Data extracted from a collection:

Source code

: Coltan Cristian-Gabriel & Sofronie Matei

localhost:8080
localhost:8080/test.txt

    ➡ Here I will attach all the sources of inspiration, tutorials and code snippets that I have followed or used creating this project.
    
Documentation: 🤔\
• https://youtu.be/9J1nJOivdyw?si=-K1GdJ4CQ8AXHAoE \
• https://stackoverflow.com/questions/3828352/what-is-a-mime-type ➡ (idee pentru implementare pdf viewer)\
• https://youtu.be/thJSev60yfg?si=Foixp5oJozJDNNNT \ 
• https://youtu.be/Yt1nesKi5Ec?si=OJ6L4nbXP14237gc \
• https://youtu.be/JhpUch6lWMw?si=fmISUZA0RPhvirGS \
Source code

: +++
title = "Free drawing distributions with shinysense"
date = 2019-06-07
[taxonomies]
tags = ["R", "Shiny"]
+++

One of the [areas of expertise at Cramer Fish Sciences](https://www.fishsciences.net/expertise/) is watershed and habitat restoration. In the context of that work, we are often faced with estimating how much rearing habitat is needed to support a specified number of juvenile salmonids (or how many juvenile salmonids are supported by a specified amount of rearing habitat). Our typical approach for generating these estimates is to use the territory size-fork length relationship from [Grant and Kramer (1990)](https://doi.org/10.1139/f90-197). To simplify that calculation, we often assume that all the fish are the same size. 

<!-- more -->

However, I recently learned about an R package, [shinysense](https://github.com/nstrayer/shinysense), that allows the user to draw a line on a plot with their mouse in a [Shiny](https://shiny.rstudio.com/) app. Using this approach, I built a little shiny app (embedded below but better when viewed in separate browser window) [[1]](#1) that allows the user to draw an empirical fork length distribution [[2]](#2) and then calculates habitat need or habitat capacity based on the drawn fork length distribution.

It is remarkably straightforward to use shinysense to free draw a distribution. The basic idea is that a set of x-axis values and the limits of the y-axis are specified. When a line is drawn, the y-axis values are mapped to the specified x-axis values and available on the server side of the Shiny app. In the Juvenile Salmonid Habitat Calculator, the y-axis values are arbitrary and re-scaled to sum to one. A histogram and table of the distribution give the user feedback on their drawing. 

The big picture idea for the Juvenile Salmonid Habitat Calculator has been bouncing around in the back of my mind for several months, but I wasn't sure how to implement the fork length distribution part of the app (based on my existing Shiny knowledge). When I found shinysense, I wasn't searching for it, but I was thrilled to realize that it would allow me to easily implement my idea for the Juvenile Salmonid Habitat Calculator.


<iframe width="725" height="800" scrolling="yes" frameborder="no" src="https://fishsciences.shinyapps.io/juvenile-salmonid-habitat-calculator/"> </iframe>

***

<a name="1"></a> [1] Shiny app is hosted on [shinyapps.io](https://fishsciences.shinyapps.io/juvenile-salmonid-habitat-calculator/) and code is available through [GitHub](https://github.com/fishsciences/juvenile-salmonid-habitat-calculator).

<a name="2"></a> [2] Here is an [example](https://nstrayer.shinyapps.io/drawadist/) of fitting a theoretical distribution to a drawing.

** EXERCISE AIM **
I'd like the lines above from the one with "One of the [areas" up to and including the one with "However, I recently" copied exactly, with no other lines.

** RESPONSE **
One of the [areas of expertise at Cramer Fish Sciences](https://www.fishsciences.net/expertise/) is watershed and habitat restoration. In the context of that work, we are often faced with estimating how much rearing habitat is needed to support a specified number of juvenile salmonids (or how many juvenile salmonids are supported by a specified amount of rearing habitat). Our typical approach for generating these estimates is to use the territory size-fork length relationship from [Grant and Kramer (1990)](https://doi.org/10.1139/f90-197). To simplify that calculation, we often assume that all the fish are the same size. 

<!-- more -->

However, I recently learned about an R package, [shinysense](https://github.com/nstrayer/shinysense), that allows the user to draw a line on a plot with their mouse in a [Shiny](https://shiny.rstudio.com/) app. Using this approach, I built a little shiny app (embedded below but better when viewed in separate browser window) [[1]](#1) that allows the user to draw an empirical fork length distribution [[2]](#2) and then calculates habitat need or habitat capacity based on the drawn fork length distribution.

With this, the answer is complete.